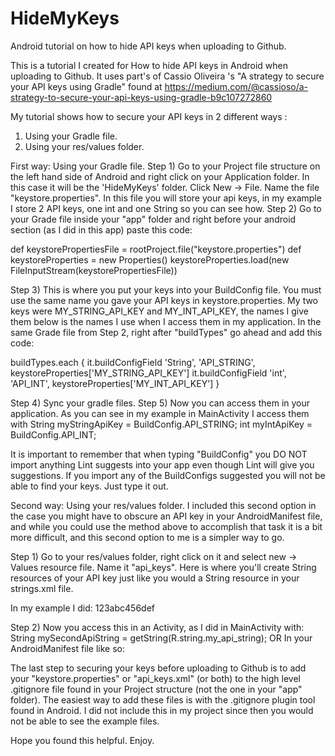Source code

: # HideMyKeys
Android tutorial on how to hide API keys when uploading to Github.

This is a tutorial I created for How to hide API keys in Android when uploading to Github. It uses part's of Cassio Oliveira 's 
"A strategy to secure your API keys using Gradle" found at 
https://medium.com/@cassioso/a-strategy-to-secure-your-api-keys-using-gradle-b9c107272860

My tutorial shows how to secure your API keys in 2 different ways : 
1) Using your Gradle file.
2) Using your res/values folder.

First way: Using your Gradle file.
Step 1) Go to your Project file structure on the left hand side of Android and right click on your Application folder.
In this case it will be the 'HideMyKeys' folder. Click New -> File. Name the file "keystore.properties".
In this file you will store your api keys, in my example I store 2 API keys, one int and one String so you can see how.
Step 2) Go to your Grade file inside your "app" folder and right before your android section (as I did in this app) paste this code:

def keystorePropertiesFile = rootProject.file("keystore.properties")
def keystoreProperties = new Properties()
keystoreProperties.load(new FileInputStream(keystorePropertiesFile))

Step 3) This is where you put your keys into your BuildConfig file. You must use the same name you gave your API keys in keystore.properties.
My two keys were MY_STRING_API_KEY and MY_INT_API_KEY, the names I give them below is the names I use when I access them in my application.
In the same Grade file from Step 2, right after "buildTypes"
go ahead and add this code:

buildTypes.each {
        it.buildConfigField 'String', 'API_STRING', keystoreProperties['MY_STRING_API_KEY']
        it.buildConfigField 'int', 'API_INT', keystoreProperties['MY_INT_API_KEY']
    }


Step 4) Sync your gradle files.
Step 5) Now you can access them in your application. As you can see in my example in MainActivity I access them with
 String myStringApiKey = BuildConfig.API_STRING;
 int myIntApiKey = BuildConfig.API_INT;
 
 It is important to remember that when typing "BuildConfig" you DO NOT import anything Lint suggests into your app even though Lint will
 give you suggestions. If you import any of the BuildConfigs suggested you will not be able to find your keys. Just type it out.
 
 
 
 Second way: Using your res/values folder.
 I included this second option in the case you might have to obscure an API key in your AndroidManifest file, and while you could
 use the method above to accomplish that task it is a bit more difficult, and this second option to me is a simpler way to go.
 
 Step 1) Go to your res/values folder, right click on it and select new -> Values resource file. Name it "api_keys".
 Here is where you'll create String resources of your API key just like you would a String resource in your strings.xml file.
 
 In my example I did:
 <string name="my_api_string">123abc456def</string>
 
 Step 2) Now you access this in an Activity, as I did in MainActivity with:
 String mySecondApiString = getString(R.string.my_api_string);
 OR
 In your AndroidManifest file like so:
 <meta-data
            android:name="io.company.ApiKey"
            android:value="@string/my_api_string" />
            

The last step to securing your keys before uploading to Github is to add your "keystore.properties" or "api_keys.xml" (or both) to the
high level .gitignore file found in your Project structure (not the one in your "app" folder). The easiest way to add these files
is with the .gitignore plugin tool found in Android. I did not include this in my project since then you would not be able to see
the example files.

Hope you found this helpful. Enjoy.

----

Work order: Wherever the word "right" turns up in the records above, copy the line that holds it.

Task answer:
Step 1) Go to your Project file structure on the left hand side of Android and right click on your Application folder.
Step 2) Go to your Grade file inside your "app" folder and right before your android section (as I did in this app) paste this code:
In the same Grade file from Step 2, right after "buildTypes"
 Step 1) Go to your res/values folder, right click on it and select new -> Values resource file. Name it "api_keys".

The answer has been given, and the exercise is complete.